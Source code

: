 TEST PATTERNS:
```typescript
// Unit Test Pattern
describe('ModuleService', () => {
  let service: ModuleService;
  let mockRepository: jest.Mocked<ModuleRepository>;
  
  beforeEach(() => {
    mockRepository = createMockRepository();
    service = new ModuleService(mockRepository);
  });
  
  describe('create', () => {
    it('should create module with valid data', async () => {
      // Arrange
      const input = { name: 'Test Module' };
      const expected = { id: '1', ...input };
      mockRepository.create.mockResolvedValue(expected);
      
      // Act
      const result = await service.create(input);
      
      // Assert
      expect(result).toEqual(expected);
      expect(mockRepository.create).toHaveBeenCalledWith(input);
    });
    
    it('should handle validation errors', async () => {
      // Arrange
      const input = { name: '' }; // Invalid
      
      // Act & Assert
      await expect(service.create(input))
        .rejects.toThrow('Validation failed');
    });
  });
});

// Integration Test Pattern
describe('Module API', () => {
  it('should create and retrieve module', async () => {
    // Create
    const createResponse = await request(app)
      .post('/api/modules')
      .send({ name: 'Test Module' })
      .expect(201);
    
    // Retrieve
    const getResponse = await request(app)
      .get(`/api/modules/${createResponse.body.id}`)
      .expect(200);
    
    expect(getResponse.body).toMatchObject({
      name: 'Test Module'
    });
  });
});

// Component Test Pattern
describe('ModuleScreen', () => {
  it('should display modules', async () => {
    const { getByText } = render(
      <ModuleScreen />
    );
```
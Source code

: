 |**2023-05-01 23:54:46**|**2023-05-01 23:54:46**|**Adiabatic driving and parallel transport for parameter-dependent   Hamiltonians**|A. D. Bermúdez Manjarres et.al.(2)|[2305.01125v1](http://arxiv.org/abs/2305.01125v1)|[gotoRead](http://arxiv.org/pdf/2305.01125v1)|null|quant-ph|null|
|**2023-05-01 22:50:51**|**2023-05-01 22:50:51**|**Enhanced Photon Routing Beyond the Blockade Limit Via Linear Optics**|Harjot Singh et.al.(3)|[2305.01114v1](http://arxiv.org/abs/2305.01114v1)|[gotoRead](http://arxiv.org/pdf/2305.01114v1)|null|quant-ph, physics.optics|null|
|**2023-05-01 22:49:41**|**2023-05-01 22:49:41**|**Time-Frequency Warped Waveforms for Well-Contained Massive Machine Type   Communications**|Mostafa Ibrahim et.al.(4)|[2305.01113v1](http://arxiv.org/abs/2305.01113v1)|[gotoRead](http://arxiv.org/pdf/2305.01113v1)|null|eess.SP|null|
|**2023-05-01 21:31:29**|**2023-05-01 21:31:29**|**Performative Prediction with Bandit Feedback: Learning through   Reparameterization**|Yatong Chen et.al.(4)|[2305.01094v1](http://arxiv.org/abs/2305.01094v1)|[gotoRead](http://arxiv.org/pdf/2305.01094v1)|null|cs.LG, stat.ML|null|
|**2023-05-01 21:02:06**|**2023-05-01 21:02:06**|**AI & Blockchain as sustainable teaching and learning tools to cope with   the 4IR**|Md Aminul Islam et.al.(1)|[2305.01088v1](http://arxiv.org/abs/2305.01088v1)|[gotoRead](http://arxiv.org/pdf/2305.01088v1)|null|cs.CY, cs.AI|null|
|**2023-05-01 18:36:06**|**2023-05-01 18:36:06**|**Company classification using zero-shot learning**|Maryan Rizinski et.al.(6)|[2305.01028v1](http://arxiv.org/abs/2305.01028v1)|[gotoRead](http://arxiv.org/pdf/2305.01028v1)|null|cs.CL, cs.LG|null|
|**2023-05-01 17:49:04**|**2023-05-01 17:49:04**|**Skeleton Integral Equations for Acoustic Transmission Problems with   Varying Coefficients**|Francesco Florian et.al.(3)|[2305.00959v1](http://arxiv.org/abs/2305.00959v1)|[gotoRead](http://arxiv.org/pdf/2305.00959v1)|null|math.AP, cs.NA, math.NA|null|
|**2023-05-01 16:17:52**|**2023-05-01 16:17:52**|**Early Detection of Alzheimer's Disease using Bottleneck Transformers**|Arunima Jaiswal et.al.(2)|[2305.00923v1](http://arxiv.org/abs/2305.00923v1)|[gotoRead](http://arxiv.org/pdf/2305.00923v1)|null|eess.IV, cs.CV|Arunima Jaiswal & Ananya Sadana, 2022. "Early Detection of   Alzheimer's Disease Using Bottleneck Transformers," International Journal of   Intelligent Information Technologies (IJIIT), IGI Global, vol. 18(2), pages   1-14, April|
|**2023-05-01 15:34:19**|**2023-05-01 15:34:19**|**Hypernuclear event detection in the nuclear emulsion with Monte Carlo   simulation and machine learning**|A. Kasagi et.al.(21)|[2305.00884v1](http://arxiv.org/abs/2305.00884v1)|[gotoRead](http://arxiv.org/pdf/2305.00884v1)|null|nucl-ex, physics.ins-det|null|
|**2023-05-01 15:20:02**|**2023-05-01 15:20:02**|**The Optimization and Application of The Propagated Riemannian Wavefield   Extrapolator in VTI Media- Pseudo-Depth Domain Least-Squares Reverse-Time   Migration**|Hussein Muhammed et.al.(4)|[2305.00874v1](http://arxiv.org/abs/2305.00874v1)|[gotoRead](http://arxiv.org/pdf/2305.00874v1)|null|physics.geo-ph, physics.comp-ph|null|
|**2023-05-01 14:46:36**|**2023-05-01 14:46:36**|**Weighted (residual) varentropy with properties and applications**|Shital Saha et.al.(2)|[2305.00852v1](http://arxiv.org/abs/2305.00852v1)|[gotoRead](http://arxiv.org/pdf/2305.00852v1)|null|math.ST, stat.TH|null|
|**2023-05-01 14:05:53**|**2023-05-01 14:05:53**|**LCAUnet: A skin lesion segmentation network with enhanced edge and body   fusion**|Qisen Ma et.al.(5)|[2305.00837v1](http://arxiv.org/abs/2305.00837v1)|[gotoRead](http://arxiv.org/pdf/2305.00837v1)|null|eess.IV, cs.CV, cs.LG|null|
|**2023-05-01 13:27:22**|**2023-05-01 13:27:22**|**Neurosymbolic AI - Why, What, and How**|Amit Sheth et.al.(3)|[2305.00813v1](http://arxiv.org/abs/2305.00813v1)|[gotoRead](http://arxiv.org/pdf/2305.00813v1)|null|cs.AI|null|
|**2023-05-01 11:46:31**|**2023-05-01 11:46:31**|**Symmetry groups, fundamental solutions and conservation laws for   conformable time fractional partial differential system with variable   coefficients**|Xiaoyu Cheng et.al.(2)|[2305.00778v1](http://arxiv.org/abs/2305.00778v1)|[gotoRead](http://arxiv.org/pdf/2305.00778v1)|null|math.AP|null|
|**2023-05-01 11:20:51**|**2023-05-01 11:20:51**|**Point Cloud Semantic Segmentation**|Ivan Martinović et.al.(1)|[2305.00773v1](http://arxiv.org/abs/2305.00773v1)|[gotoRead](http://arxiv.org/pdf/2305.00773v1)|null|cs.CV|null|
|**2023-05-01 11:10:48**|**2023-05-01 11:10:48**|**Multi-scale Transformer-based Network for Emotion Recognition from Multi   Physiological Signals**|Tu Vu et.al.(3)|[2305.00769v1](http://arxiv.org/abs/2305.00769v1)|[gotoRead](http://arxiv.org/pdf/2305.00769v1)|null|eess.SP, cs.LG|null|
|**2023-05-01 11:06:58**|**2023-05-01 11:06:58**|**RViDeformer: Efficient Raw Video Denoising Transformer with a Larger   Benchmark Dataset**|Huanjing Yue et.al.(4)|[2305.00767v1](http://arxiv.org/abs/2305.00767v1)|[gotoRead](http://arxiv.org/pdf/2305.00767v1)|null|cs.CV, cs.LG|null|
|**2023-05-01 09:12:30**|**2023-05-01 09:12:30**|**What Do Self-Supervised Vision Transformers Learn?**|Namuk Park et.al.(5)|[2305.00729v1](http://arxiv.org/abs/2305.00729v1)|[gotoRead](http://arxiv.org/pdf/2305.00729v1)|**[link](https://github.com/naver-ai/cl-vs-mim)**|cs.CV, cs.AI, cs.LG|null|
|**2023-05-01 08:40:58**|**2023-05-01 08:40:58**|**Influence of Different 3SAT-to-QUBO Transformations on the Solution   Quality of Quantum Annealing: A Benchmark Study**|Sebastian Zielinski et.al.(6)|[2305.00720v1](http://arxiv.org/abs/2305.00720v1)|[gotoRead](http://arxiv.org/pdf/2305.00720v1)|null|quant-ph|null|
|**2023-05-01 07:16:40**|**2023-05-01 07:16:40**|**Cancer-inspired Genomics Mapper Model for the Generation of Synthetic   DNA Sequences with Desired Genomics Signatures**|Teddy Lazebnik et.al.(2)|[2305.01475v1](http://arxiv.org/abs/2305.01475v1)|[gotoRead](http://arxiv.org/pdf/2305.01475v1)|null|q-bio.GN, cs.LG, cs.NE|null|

...

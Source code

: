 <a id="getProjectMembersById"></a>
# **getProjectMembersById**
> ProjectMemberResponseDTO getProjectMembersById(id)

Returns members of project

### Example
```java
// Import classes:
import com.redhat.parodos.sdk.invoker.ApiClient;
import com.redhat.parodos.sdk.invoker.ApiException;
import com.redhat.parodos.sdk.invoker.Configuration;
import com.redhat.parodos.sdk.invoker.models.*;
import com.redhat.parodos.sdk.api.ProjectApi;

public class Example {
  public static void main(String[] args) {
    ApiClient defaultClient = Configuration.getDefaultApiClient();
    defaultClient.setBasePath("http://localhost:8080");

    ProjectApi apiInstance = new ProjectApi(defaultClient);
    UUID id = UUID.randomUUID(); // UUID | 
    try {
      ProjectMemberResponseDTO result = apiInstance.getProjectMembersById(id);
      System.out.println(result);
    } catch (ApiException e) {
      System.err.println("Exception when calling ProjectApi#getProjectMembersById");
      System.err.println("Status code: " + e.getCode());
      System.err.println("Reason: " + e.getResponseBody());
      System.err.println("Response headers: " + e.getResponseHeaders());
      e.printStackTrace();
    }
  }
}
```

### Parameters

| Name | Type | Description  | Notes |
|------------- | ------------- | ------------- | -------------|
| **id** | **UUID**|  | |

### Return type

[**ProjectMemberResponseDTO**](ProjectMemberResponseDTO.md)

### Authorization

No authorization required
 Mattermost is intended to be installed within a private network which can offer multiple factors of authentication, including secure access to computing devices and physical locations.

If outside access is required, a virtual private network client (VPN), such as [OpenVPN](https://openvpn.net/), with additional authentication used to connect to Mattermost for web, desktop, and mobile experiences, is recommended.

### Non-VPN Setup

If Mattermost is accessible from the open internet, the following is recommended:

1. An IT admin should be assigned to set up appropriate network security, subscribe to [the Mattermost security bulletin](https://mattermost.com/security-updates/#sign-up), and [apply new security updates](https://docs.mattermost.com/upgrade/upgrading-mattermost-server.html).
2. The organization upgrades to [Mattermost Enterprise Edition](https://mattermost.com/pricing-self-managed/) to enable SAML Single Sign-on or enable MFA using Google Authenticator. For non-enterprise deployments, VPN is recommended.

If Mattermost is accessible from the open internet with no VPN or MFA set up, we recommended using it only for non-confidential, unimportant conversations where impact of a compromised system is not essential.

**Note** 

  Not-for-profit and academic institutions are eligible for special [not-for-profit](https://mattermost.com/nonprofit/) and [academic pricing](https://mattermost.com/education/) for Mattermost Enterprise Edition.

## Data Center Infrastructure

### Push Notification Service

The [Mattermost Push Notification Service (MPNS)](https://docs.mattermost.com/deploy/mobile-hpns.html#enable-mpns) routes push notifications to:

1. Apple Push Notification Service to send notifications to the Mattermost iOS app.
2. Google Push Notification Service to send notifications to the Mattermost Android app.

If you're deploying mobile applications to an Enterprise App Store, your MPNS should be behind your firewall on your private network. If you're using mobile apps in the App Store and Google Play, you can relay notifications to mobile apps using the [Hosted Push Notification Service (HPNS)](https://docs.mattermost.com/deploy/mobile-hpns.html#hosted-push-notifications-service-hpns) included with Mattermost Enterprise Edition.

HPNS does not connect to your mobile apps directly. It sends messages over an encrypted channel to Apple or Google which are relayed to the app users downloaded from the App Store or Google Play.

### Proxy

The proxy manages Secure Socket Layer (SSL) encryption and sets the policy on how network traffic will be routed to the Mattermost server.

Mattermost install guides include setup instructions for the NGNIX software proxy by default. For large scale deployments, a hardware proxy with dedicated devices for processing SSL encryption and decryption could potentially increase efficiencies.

▶ _Your assignment_: Reproduce verbatim only the segment of the listing bounded by the line containing "15:34:19**|**2023-05-01 15:34:19**|**Hypernuclear event" and the line containing "15:20:02**|**2023-05-01 15:20:02**|**The Optimization", with both boundary lines included.

▶ _Result of the task_:
|**2023-05-01 15:34:19**|**2023-05-01 15:34:19**|**Hypernuclear event detection in the nuclear emulsion with Monte Carlo   simulation and machine learning**|A. Kasagi et.al.(21)|[2305.00884v1](http://arxiv.org/abs/2305.00884v1)|[gotoRead](http://arxiv.org/pdf/2305.00884v1)|null|nucl-ex, physics.ins-det|null|
|**2023-05-01 15:20:02**|**2023-05-01 15:20:02**|**The Optimization and Application of The Propagated Riemannian Wavefield   Extrapolator in VTI Media- Pseudo-Depth Domain Least-Squares Reverse-Time   Migration**|Hussein Muhammed et.al.(4)|[2305.00874v1](http://arxiv.org/abs/2305.00874v1)|[gotoRead](http://arxiv.org/pdf/2305.00874v1)|null|physics.geo-ph, physics.comp-ph|null|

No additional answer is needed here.